***** DATA FOR REVIEW

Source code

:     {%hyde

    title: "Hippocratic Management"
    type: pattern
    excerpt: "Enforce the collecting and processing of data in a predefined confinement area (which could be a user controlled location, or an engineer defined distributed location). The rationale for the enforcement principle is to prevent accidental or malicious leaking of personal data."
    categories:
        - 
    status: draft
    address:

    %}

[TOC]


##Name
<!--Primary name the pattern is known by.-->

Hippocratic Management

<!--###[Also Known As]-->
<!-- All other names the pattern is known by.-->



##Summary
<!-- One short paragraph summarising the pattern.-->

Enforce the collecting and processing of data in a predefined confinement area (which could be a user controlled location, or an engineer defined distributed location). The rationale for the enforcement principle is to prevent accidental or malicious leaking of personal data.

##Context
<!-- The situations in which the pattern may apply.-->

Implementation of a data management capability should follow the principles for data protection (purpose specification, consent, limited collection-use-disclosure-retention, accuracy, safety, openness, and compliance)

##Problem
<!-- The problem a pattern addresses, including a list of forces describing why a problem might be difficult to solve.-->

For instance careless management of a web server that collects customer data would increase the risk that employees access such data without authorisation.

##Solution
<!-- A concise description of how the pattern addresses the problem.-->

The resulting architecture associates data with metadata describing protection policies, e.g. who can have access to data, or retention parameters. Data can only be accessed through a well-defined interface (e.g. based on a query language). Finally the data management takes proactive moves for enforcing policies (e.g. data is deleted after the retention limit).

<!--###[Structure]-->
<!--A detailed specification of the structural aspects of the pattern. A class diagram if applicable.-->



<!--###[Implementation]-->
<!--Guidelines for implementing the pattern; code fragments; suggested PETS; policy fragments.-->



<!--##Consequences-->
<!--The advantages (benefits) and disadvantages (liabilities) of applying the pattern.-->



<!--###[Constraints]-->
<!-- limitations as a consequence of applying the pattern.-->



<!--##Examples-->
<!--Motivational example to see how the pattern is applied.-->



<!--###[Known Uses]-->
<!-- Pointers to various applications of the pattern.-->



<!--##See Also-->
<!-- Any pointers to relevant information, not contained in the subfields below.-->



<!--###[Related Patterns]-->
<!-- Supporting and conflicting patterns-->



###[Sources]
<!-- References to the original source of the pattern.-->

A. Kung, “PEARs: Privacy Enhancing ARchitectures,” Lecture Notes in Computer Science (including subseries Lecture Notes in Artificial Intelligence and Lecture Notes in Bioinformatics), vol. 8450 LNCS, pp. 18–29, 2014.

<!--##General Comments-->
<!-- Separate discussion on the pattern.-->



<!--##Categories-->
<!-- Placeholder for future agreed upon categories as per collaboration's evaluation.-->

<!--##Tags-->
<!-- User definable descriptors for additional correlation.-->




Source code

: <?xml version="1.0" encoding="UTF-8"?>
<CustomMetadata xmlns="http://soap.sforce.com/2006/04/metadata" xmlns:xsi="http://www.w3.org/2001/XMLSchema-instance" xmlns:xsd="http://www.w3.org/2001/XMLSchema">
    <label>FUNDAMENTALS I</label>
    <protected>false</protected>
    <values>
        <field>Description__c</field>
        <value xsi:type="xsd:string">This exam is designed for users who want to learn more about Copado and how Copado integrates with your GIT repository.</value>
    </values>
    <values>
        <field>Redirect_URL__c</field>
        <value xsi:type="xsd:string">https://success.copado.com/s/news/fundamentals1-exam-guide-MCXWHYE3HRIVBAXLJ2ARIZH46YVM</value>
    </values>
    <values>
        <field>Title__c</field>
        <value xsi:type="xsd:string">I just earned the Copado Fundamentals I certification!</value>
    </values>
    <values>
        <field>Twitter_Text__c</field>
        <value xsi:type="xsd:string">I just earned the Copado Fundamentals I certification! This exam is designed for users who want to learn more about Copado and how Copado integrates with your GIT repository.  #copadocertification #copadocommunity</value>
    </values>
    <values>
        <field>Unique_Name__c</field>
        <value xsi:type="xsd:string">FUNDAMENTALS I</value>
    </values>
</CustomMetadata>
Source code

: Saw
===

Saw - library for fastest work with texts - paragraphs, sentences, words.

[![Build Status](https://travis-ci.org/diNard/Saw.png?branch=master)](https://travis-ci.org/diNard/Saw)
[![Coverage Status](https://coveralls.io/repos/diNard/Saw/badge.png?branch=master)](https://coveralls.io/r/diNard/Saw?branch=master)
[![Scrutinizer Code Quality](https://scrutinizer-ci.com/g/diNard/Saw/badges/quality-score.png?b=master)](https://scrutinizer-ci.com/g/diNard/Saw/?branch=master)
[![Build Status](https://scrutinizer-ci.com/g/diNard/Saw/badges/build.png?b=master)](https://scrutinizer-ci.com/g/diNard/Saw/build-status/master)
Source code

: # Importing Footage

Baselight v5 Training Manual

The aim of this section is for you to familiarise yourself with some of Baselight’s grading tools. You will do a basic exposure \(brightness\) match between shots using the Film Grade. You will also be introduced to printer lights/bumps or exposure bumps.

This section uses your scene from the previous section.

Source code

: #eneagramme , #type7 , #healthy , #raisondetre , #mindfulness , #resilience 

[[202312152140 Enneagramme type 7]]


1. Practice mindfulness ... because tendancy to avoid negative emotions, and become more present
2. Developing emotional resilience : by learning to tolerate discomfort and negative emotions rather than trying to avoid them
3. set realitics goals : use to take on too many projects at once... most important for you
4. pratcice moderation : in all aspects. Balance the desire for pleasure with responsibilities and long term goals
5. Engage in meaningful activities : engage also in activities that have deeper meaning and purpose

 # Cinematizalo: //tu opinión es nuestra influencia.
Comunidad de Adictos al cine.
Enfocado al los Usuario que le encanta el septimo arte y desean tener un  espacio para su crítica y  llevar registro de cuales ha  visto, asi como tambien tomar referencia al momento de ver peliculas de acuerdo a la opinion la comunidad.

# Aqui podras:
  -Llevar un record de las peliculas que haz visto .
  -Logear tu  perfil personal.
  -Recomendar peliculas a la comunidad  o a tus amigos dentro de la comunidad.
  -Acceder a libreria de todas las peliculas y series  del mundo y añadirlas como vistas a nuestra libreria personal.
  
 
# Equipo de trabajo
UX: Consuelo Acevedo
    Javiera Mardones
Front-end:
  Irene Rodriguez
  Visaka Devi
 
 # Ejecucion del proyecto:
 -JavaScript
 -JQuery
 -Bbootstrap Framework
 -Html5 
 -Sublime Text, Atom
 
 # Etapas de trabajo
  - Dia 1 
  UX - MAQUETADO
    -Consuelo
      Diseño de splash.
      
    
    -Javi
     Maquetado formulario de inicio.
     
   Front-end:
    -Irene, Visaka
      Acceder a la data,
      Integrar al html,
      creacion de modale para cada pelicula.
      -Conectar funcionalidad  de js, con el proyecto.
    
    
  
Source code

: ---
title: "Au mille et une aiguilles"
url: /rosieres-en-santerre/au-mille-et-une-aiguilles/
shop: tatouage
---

**********

(WHAT IS BEING ASKED): Print out each line of the data exactly.

(EXERCISE RESULT):
Source code

:     {%hyde

    title: "Hippocratic Management"
    type: pattern
    excerpt: "Enforce the collecting and processing of data in a predefined confinement area (which could be a user controlled location, or an engineer defined distributed location). The rationale for the enforcement principle is to prevent accidental or malicious leaking of personal data."
    categories:
        - 
    status: draft
    address:

    %}

[TOC]


##Name
<!--Primary name the pattern is known by.-->

Hippocratic Management

<!--###[Also Known As]-->
<!-- All other names the pattern is known by.-->



##Summary
<!-- One short paragraph summarising the pattern.-->

Enforce the collecting and processing of data in a predefined confinement area (which could be a user controlled location, or an engineer defined distributed location). The rationale for the enforcement principle is to prevent accidental or malicious leaking of personal data.

##Context
<!-- The situations in which the pattern may apply.-->

Implementation of a data management capability should follow the principles for data protection (purpose specification, consent, limited collection-use-disclosure-retention, accuracy, safety, openness, and compliance)

##Problem
<!-- The problem a pattern addresses, including a list of forces describing why a problem might be difficult to solve.-->

For instance careless management of a web server that collects customer data would increase the risk that employees access such data without authorisation.

##Solution
<!-- A concise description of how the pattern addresses the problem.-->

The resulting architecture associates data with metadata describing protection policies, e.g. who can have access to data, or retention parameters. Data can only be accessed through a well-defined interface (e.g. based on a query language). Finally the data management takes proactive moves for enforcing policies (e.g. data is deleted after the retention limit).

<!--###[Structure]-->
<!--A detailed specification of the structural aspects of the pattern. A class diagram if applicable.-->



<!--###[Implementation]-->
<!--Guidelines for implementing the pattern; code fragments; suggested PETS; policy fragments.-->



<!--##Consequences-->
<!--The advantages (benefits) and disadvantages (liabilities) of applying the pattern.-->



<!--###[Constraints]-->
<!-- limitations as a consequence of applying the pattern.-->



<!--##Examples-->
<!--Motivational example to see how the pattern is applied.-->



<!--###[Known Uses]-->
<!-- Pointers to various applications of the pattern.-->



<!--##See Also-->
<!-- Any pointers to relevant information, not contained in the subfields below.-->



<!--###[Related Patterns]-->
<!-- Supporting and conflicting patterns-->



###[Sources]
<!-- References to the original source of the pattern.-->

A. Kung, “PEARs: Privacy Enhancing ARchitectures,” Lecture Notes in Computer Science (including subseries Lecture Notes in Artificial Intelligence and Lecture Notes in Bioinformatics), vol. 8450 LNCS, pp. 18–29, 2014.

<!--##General Comments-->
<!-- Separate discussion on the pattern.-->



<!--##Categories-->
<!-- Placeholder for future agreed upon categories as per collaboration's evaluation.-->

<!--##Tags-->
<!-- User definable descriptors for additional correlation.-->




Source code

: <?xml version="1.0" encoding="UTF-8"?>
<CustomMetadata xmlns="http://soap.sforce.com/2006/04/metadata" xmlns:xsi="http://www.w3.org/2001/XMLSchema-instance" xmlns:xsd="http://www.w3.org/2001/XMLSchema">
    <label>FUNDAMENTALS I</label>
    <protected>false</protected>
    <values>
        <field>Description__c</field>
        <value xsi:type="xsd:string">This exam is designed for users who want to learn more about Copado and how Copado integrates with your GIT repository.</value>
    </values>
    <values>
        <field>Redirect_URL__c</field>
        <value xsi:type="xsd:string">https://success.copado.com/s/news/fundamentals1-exam-guide-MCXWHYE3HRIVBAXLJ2ARIZH46YVM</value>
    </values>
    <values>
        <field>Title__c</field>
        <value xsi:type="xsd:string">I just earned the Copado Fundamentals I certification!</value>
    </values>
    <values>
        <field>Twitter_Text__c</field>
        <value xsi:type="xsd:string">I just earned the Copado Fundamentals I certification! This exam is designed for users who want to learn more about Copado and how Copado integrates with your GIT repository.  #copadocertification #copadocommunity</value>
    </values>
    <values>
        <field>Unique_Name__c</field>
        <value xsi:type="xsd:string">FUNDAMENTALS I</value>
    </values>
</CustomMetadata>
Source code

: Saw
===

Saw - library for fastest work with texts - paragraphs, sentences, words.

[![Build Status](https://travis-ci.org/diNard/Saw.png?branch=master)](https://travis-ci.org/diNard/Saw)
[![Coverage Status](https://coveralls.io/repos/diNard/Saw/badge.png?branch=master)](https://coveralls.io/r/diNard/Saw?branch=master)
[![Scrutinizer Code Quality](https://scrutinizer-ci.com/g/diNard/Saw/badges/quality-score.png?b=master)](https://scrutinizer-ci.com/g/diNard/Saw/?branch=master)
[![Build Status](https://scrutinizer-ci.com/g/diNard/Saw/badges/build.png?b=master)](https://scrutinizer-ci.com/g/diNard/Saw/build-status/master)
Source code

: # Importing Footage

Baselight v5 Training Manual

The aim of this section is for you to familiarise yourself with some of Baselight’s grading tools. You will do a basic exposure \(brightness\) match between shots using the Film Grade. You will also be introduced to printer lights/bumps or exposure bumps.

This section uses your scene from the previous section.

Source code

: #eneagramme , #type7 , #healthy , #raisondetre , #mindfulness , #resilience 

[[202312152140 Enneagramme type 7]]


1. Practice mindfulness ... because tendancy to avoid negative emotions, and become more present
2. Developing emotional resilience : by learning to tolerate discomfort and negative emotions rather than trying to avoid them
3. set realitics goals : use to take on too many projects at once... most important for you
4. pratcice moderation : in all aspects. Balance the desire for pleasure with responsibilities and long term goals
5. Engage in meaningful activities : engage also in activities that have deeper meaning and purpose

 # Cinematizalo: //tu opinión es nuestra influencia.
Comunidad de Adictos al cine.
Enfocado al los Usuario que le encanta el septimo arte y desean tener un  espacio para su crítica y  llevar registro de cuales ha  visto, asi como tambien tomar referencia al momento de ver peliculas de acuerdo a la opinion la comunidad.

# Aqui podras:
  -Llevar un record de las peliculas que haz visto .
  -Logear tu  perfil personal.
  -Recomendar peliculas a la comunidad  o a tus amigos dentro de la comunidad.
  -Acceder a libreria de todas las peliculas y series  del mundo y añadirlas como vistas a nuestra libreria personal.
  
 
# Equipo de trabajo
UX: Consuelo Acevedo
    Javiera Mardones
Front-end:
  Irene Rodriguez
  Visaka Devi
 
 # Ejecucion del proyecto:
 -JavaScript
 -JQuery
 -Bbootstrap Framework
 -Html5 
 -Sublime Text, Atom
 
 # Etapas de trabajo
  - Dia 1 
  UX - MAQUETADO
    -Consuelo
      Diseño de splash.
      
    
    -Javi
     Maquetado formulario de inicio.
     
   Front-end:
    -Irene, Visaka
      Acceder a la data,
      Integrar al html,
      creacion de modale para cada pelicula.
      -Conectar funcionalidad  de js, con el proyecto.
    
    
  
Source code

: ---
title: "Au mille et une aiguilles"
url: /rosieres-en-santerre/au-mille-et-une-aiguilles/
shop: tatouage
---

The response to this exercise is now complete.